Records to use: Begin

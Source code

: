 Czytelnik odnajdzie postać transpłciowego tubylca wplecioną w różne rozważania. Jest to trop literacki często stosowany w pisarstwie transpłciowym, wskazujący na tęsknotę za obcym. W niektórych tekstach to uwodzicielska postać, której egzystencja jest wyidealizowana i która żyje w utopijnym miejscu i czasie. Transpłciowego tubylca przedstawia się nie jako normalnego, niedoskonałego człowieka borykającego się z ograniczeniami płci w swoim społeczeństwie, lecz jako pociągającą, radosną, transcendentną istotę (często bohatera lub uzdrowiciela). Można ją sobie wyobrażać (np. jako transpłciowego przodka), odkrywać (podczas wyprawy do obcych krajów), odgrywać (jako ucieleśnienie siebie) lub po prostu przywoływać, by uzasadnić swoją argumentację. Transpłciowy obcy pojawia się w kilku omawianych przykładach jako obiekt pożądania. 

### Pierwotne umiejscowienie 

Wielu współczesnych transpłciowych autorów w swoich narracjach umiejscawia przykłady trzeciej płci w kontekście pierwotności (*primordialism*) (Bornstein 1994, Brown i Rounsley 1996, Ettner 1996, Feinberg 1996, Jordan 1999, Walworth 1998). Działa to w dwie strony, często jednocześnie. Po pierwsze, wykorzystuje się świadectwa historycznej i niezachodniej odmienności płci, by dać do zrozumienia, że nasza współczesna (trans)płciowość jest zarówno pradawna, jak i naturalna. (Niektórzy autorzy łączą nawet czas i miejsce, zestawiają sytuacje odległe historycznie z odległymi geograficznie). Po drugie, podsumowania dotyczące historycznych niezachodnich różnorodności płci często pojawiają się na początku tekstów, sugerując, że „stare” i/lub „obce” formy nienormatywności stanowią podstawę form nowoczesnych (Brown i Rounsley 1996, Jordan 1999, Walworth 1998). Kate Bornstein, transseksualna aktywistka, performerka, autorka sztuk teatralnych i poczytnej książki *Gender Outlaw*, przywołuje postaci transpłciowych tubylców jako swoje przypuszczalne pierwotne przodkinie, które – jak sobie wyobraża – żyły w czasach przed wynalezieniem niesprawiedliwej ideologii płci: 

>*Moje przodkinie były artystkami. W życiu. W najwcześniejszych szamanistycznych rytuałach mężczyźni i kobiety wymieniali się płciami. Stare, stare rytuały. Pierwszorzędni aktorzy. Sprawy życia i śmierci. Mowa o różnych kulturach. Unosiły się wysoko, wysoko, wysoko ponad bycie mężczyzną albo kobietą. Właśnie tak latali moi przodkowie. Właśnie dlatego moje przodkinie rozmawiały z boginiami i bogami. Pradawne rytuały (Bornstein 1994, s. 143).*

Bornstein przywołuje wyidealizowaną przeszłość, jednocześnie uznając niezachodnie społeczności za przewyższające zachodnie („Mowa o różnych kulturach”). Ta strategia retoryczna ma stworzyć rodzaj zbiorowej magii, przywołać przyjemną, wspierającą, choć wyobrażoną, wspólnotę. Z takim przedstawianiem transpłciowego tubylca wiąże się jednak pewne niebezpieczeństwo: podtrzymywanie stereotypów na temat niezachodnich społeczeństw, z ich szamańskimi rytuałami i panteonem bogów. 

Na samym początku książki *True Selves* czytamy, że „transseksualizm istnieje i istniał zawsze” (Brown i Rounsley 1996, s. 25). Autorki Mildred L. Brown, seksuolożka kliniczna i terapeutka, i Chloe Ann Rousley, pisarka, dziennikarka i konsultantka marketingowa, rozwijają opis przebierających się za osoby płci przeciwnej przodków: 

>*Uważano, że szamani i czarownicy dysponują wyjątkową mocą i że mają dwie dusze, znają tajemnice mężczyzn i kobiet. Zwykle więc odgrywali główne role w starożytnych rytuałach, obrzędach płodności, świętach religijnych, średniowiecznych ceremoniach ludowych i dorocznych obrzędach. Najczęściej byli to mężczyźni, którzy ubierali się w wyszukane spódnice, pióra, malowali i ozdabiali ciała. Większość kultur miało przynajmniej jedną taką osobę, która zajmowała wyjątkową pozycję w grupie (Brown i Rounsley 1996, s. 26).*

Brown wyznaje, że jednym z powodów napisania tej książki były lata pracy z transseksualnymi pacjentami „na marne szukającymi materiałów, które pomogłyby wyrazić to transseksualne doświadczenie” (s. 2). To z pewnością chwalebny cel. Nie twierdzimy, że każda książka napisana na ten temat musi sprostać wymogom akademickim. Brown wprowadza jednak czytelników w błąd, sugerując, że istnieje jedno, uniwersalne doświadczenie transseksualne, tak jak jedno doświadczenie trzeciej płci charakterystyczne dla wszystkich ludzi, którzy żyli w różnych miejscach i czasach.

Records to use: End

Task objective
Search the listing above for the string "książki" and copy each line that has it.

Task output
Wielu współczesnych transpłciowych autorów w swoich narracjach umiejscawia przykłady trzeciej płci w kontekście pierwotności (*primordialism*) (Bornstein 1994, Brown i Rounsley 1996, Ettner 1996, Feinberg 1996, Jordan 1999, Walworth 1998). Działa to w dwie strony, często jednocześnie. Po pierwsze, wykorzystuje się świadectwa historycznej i niezachodniej odmienności płci, by dać do zrozumienia, że nasza współczesna (trans)płciowość jest zarówno pradawna, jak i naturalna. (Niektórzy autorzy łączą nawet czas i miejsce, zestawiają sytuacje odległe historycznie z odległymi geograficznie). Po drugie, podsumowania dotyczące historycznych niezachodnich różnorodności płci często pojawiają się na początku tekstów, sugerując, że „stare” i/lub „obce” formy nienormatywności stanowią podstawę form nowoczesnych (Brown i Rounsley 1996, Jordan 1999, Walworth 1998). Kate Bornstein, transseksualna aktywistka, performerka, autorka sztuk teatralnych i poczytnej książki *Gender Outlaw*, przywołuje postaci transpłciowych tubylców jako swoje przypuszczalne pierwotne przodkinie, które – jak sobie wyobraża – żyły w czasach przed wynalezieniem niesprawiedliwej ideologii płci: 
Na samym początku książki *True Selves* czytamy, że „transseksualizm istnieje i istniał zawsze” (Brown i Rounsley 1996, s. 25). Autorki Mildred L. Brown, seksuolożka kliniczna i terapeutka, i Chloe Ann Rousley, pisarka, dziennikarka i konsultantka marketingowa, rozwijają opis przebierających się za osoby płci przeciwnej przodków: 
Brown wyznaje, że jednym z powodów napisania tej książki były lata pracy z transseksualnymi pacjentami „na marne szukającymi materiałów, które pomogłyby wyrazić to transseksualne doświadczenie” (s. 2). To z pewnością chwalebny cel. Nie twierdzimy, że każda książka napisana na ten temat musi sprostać wymogom akademickim. Brown wprowadza jednak czytelników w błąd, sugerując, że istnieje jedno, uniwersalne doświadczenie transseksualne, tak jak jedno doświadczenie trzeciej płci charakterystyczne dla wszystkich ludzi, którzy żyli w różnych miejscach i czasach.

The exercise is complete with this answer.